Em termos empíricos, dois grandes mestres me mostraram que o que eu julgava como prática econômica correta estava errado. Guido Mantega, ao fazer a versão à brasileira de expansão do balance sheet, não no Banco Central, mas através dos bancos públicos, expandindo os ativos desses bancos. Luciano Coutinho, a produzir empresas capazes, seja de ser grandes cash cows (no sentido literal e trocadilho), seja de assumir determinados abacaxis necessários ao país (como fabricarmos nossos próprios mísseis). Mas isso é ficha que cai qual Coruja de Minerva, no apagar das luzes de cada um deles. Se naquele momento eu entendia o mundo na estupidez típica de nossa imprensa, de nosso ressentido, reacionário empresariado, da ala mais medíocre de parlamentares que sequer conferem homônimos no Google, eles foram capazes de ver (e agir) de forma inteligente, fora da caixa estabelecida na época. Resgatando uma velha caixa, talvez… não, essa pode parecer uma caixa antiga, mas apenas parece. Obrigado, mestres.

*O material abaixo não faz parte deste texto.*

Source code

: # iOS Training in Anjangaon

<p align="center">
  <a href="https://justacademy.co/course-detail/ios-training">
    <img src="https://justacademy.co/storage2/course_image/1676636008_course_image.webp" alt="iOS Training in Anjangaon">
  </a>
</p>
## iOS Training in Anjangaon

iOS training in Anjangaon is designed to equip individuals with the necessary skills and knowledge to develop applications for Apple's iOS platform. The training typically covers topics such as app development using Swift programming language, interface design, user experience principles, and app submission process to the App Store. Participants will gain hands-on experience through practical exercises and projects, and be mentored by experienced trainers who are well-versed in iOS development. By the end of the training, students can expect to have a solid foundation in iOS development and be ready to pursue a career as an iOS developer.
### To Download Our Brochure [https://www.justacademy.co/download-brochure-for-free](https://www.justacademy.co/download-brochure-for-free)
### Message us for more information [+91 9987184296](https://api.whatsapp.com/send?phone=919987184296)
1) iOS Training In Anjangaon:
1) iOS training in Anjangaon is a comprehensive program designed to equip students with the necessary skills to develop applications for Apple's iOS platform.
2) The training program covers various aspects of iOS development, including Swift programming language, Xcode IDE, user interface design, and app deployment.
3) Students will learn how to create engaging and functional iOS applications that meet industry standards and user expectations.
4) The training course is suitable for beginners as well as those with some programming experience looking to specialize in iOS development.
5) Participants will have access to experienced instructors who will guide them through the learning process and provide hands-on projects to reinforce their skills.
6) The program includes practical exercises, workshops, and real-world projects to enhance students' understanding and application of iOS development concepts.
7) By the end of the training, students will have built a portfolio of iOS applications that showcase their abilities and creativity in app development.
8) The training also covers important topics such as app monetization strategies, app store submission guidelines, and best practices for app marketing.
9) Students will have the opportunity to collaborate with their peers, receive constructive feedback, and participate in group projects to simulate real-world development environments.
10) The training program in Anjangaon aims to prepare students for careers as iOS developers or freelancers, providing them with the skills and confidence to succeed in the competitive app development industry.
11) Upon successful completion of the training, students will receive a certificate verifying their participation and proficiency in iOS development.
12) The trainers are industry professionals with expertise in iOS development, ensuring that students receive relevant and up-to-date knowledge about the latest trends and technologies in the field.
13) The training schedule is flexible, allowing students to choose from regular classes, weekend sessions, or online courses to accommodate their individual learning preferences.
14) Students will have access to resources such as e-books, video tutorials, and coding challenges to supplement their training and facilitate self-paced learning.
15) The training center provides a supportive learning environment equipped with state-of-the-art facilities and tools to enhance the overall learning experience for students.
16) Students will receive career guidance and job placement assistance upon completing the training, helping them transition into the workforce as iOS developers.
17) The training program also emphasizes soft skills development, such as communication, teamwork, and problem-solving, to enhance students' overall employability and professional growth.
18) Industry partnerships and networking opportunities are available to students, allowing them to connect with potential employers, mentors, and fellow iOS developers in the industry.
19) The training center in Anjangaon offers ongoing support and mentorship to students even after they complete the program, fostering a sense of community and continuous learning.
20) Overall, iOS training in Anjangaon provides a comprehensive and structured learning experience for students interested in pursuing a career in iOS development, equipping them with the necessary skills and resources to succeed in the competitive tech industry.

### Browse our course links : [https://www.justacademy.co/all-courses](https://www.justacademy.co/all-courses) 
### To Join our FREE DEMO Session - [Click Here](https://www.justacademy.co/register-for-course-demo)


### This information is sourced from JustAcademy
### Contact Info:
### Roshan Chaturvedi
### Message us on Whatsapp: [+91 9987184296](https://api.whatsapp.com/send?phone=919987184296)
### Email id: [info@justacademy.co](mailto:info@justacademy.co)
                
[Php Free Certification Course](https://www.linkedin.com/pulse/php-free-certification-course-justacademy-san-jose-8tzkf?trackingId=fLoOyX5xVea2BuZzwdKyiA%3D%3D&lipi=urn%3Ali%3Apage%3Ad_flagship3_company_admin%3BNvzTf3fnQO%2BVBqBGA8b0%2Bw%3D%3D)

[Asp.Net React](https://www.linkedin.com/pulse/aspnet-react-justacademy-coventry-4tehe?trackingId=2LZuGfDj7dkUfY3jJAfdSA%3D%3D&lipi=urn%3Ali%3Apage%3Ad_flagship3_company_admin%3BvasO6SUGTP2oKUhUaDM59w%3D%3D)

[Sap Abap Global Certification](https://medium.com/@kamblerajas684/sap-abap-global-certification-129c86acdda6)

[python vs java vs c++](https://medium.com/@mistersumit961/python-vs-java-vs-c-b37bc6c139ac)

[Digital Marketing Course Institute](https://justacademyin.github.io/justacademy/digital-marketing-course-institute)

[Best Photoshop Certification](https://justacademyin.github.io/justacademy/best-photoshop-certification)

Em paralelo, uma mudança teórica. Graeber, MMT, uma mudança no entendimento do que é dinheiro, do que é crédito. O cara que escreveu esses artigos no VÍNCULO do Golpe para cá foi engrossado, diluído por esses dois afluentes. Olhe-se no espelho e pergunte: “de que rio, eu?”

Eu, bandoleiro
Eu, o proscrito
Eu, o fora da lei

PS: Graeber! Eu não aderi de início ao PEA. E aí o Banco prorrogou o prazo de adesão. E quando, finalmente, resolvo ao menos acionar a opção (não estava aposentado pelo INSS ainda), na antevéspera do último dia de prazo, morre David Graeber. Debt, Bulshit Jobs: a Theory, The False Coin of Our Own Dreams, The Utopia of Rules: On Technology, Stupidity, and the Secret Joys of Bureaucracy… Olhem-se no espelho ao ler algum deles, e perguntem: o que sou, no que creio? Naquela manhã em que eu ia enviar meus papéis escaneados, sua morte funcionou como um evento de sincronicidade, um aviso a la Dupla vida de Veronique. A mensagem: “saí de Forte Bastiani. Não fica à espera de que um dia retorne algum governo decente e algo possa ser feito. O tempo não para, o tempo não volta. Você não é eterno e a esperança foi encontrada antes de ti por alguém”.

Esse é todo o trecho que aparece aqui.